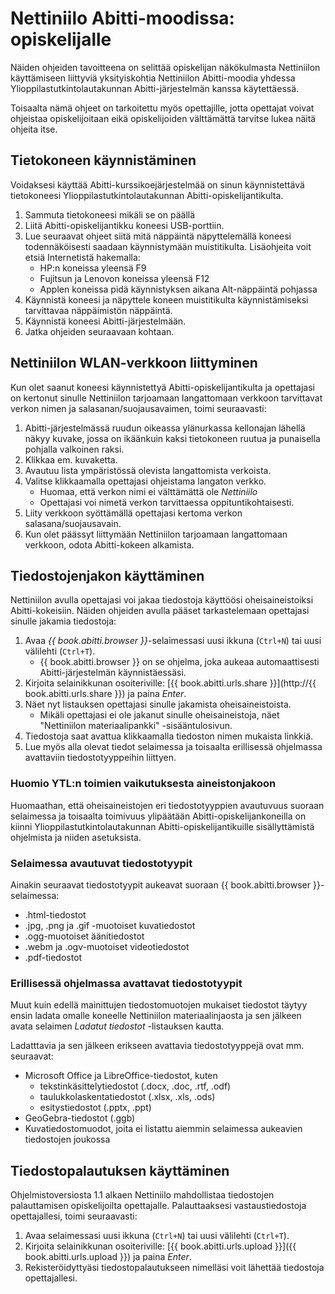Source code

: # Nettiniilo Abitti-moodissa: opiskelijalle

Näiden ohjeiden tavoitteena on selittää opiskelijan näkökulmasta Nettiniilon käyttämiseen liittyviä yksityiskohtia Nettiniilon Abitti-moodia yhdessa Ylioppilastutkintolautakunnan Abitti-järjestelmän kanssa käytettäessä.

Toisaalta nämä ohjeet on tarkoitettu myös opettajille, jotta opettajat voivat ohjeistaa opiskelijoitaan eikä opiskelijoiden välttämättä tarvitse lukea näitä ohjeita itse. 

## Tietokoneen käynnistäminen

Voidaksesi käyttää Abitti-kurssikoejärjestelmää on sinun käynnistettävä tietokoneesi Ylioppilastutkintolautakunnan Abitti-opiskelijantikulta.

1. Sammuta tietokoneesi mikäli se on päällä
2. Liitä Abitti-opiskelijantikku koneesi USB-porttiin.
3. Lue seuraavat ohjeet siitä mitä näppäintä näpyttelemällä koneesi todennäköisesti saadaan käynnistymään muistitikulta. Lisäohjeita voit etsiä Internetistä hakemalla:
	- HP:n koneissa yleensä F9
	- Fujitsun ja Lenovon koneissa yleensä F12
	- Applen koneissa pidä käynnistyksen aikana Alt-näppäintä pohjassa
4. Käynnistä koneesi ja näpyttele koneen muistitikulta käynnistämiseksi tarvittavaa näppäimistön näppäintä.
5. Käynnistä koneesi Abitti-järjestelmään.
6. Jatka ohjeiden seuraavaan kohtaan.

## Nettiniilon WLAN-verkkoon liittyminen

Kun olet saanut koneesi käynnistettyä Abitti-opiskelijantikulta ja opettajasi on kertonut sinulle Nettiniilon tarjoamaan langattomaan verkkoon tarvittavat verkon nimen ja salasanan/suojausavaimen, toimi seuraavasti:

1. Abitti-järjestelmässä ruudun oikeassa ylänurkassa kellonajan lähellä näkyy kuvake, jossa on ikäänkuin kaksi tietokoneen ruutua ja punaisella pohjalla valkoinen raksi.
2. Klikkaa em. kuvaketta.
3. Avautuu lista ympäristössä olevista langattomista verkoista.
4. Valitse klikkaamalla opettajasi ohjeistama langaton verkko.
	- Huomaa, että verkon nimi ei välttämättä ole *Nettiniilo*
	- Opettajasi voi nimetä verkon tarvittaessa oppituntikohtaisesti.
5. Liity verkkoon syöttämällä opettajasi kertoma verkon salasana/suojausavain.
6. Kun olet päässyt liittymään Nettiniilon tarjoamaan langattomaan verkkoon, odota Abitti-kokeen alkamista.


## Tiedostojenjakon käyttäminen

Nettiniilon avulla opettajasi voi jakaa tiedostoja käyttöösi oheisaineistoiksi Abitti-kokeisiin. Näiden ohjeiden avulla pääset tarkastelemaan opettajasi sinulle jakamia tiedostoja:

1. Avaa *{{ book.abitti.browser }}*-selaimessasi uusi ikkuna (`Ctrl+N`) tai uusi välilehti (`Ctrl+T`).
	- {{ book.abitti.browser }} on se ohjelma, joka aukeaa automaattisesti Abitti-järjestelmän käynnistäessäsi.
2. Kirjoita selainikkunan osoiteriville: [{{ book.abitti.urls.share }}](http://{{ book.abitti.urls.share }}) ja paina *Enter*.
3. Näet nyt listauksen opettajasi sinulle jakamista oheisaineistoista.
	- Mikäli opettajasi ei ole jakanut sinulle oheisaineistoja, näet "Nettiniilon materiaalipankki" -sisääntulosivun.
4. Tiedostoja saat avattua klikkaamalla tiedoston nimen mukaista linkkiä.
5. Lue myös alla olevat tiedot selaimessa ja toisaalta erillisessä ohjelmassa avattaviin tiedostotyyppeihin liittyen.

### Huomio YTL:n toimien vaikutuksesta aineistonjakoon

Huomaathan, että oheisaineistojen eri tiedostotyyppien avautuvuus suoraan selaimessa ja toisaalta toimivuus ylipäätään Abitti-opiskelijankoneilla on kiinni Ylioppilastutkintolautakunnan Abitti-opiskelijantikuille sisällyttämistä ohjelmista ja niiden asetuksista.

### Selaimessa avautuvat tiedostotyypit

Ainakin seuraavat tiedostotyypit aukeavat suoraan {{ book.abitti.browser }}-selaimessa:

- .html-tiedostot
- .jpg, .png ja .gif -muotoiset kuvatiedostot
- .ogg-muotoiset äänitiedostot
- .webm ja .ogv-muotoiset videotiedostot
- .pdf-tiedostot

### Erillisessä ohjelmassa avattavat tiedostotyypit

Muut kuin edellä mainittujen tiedostomuotojen mukaiset tiedostot täytyy ensin ladata omalle koneelle Nettiniilon materiaalinjaosta ja sen jälkeen avata selaimen *Ladatut tiedostot* -listauksen kautta.

Ladatttavia ja sen jälkeen erikseen avattavia tiedostotyyppejä ovat mm. seuraavat:

- Microsoft Office ja LibreOffice-tiedostot, kuten
	- tekstinkäsittelytiedostot (.docx, .doc, .rtf, .odf)
	- taulukkolaskentatiedostot (.xlsx, .xls, .ods)
	- esitystiedostot (.pptx, .ppt)
- GeoGebra-tiedostot (.ggb)
- Kuvatiedostomuodot, joita ei listattu aiemmin selaimessa aukeavien tiedostojen joukossa


## Tiedostopalautuksen käyttäminen

Ohjelmistoversiosta 1.1 alkaen Nettiniilo mahdollistaa tiedostojen palauttamisen opiskelijoilta opettajalle. Palauttaaksesi vastaustiedostoja opettajallesi, toimi seuraavasti:

1. Avaa selaimessasi uusi ikkuna (`Ctrl+N`) tai uusi välilehti (`Ctrl+T`).
2. Kirjoita selainikkunan osoiteriville: [{{ book.abitti.urls.upload }}]({{ book.abitti.urls.upload }}) ja paina *Enter*.
3. Rekisteröidyttyäsi tiedostopalautukseen nimelläsi voit lähettää tiedostoja opettajallesi.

◆ ◆ ◆ ◆ ◆

• **EXERCISE AIM**:
Leave out the pictures and restate, word for word, the lines from the top of the data through the line containing "## Nettiniilon WLAN-verkkoon liittyminen", both included.

• **ANSWER BOX**:
Source code

: # Nettiniilo Abitti-moodissa: opiskelijalle

Näiden ohjeiden tavoitteena on selittää opiskelijan näkökulmasta Nettiniilon käyttämiseen liittyviä yksityiskohtia Nettiniilon Abitti-moodia yhdessa Ylioppilastutkintolautakunnan Abitti-järjestelmän kanssa käytettäessä.

Toisaalta nämä ohjeet on tarkoitettu myös opettajille, jotta opettajat voivat ohjeistaa opiskelijoitaan eikä opiskelijoiden välttämättä tarvitse lukea näitä ohjeita itse. 

## Tietokoneen käynnistäminen

Voidaksesi käyttää Abitti-kurssikoejärjestelmää on sinun käynnistettävä tietokoneesi Ylioppilastutkintolautakunnan Abitti-opiskelijantikulta.

1. Sammuta tietokoneesi mikäli se on päällä
2. Liitä Abitti-opiskelijantikku koneesi USB-porttiin.
3. Lue seuraavat ohjeet siitä mitä näppäintä näpyttelemällä koneesi todennäköisesti saadaan käynnistymään muistitikulta. Lisäohjeita voit etsiä Internetistä hakemalla:
	- HP:n koneissa yleensä F9
	- Fujitsun ja Lenovon koneissa yleensä F12
	- Applen koneissa pidä käynnistyksen aikana Alt-näppäintä pohjassa
4. Käynnistä koneesi ja näpyttele koneen muistitikulta käynnistämiseksi tarvittavaa näppäimistön näppäintä.
5. Käynnistä koneesi Abitti-järjestelmään.
6. Jatka ohjeiden seuraavaan kohtaan.

## Nettiniilon WLAN-verkkoon liittyminen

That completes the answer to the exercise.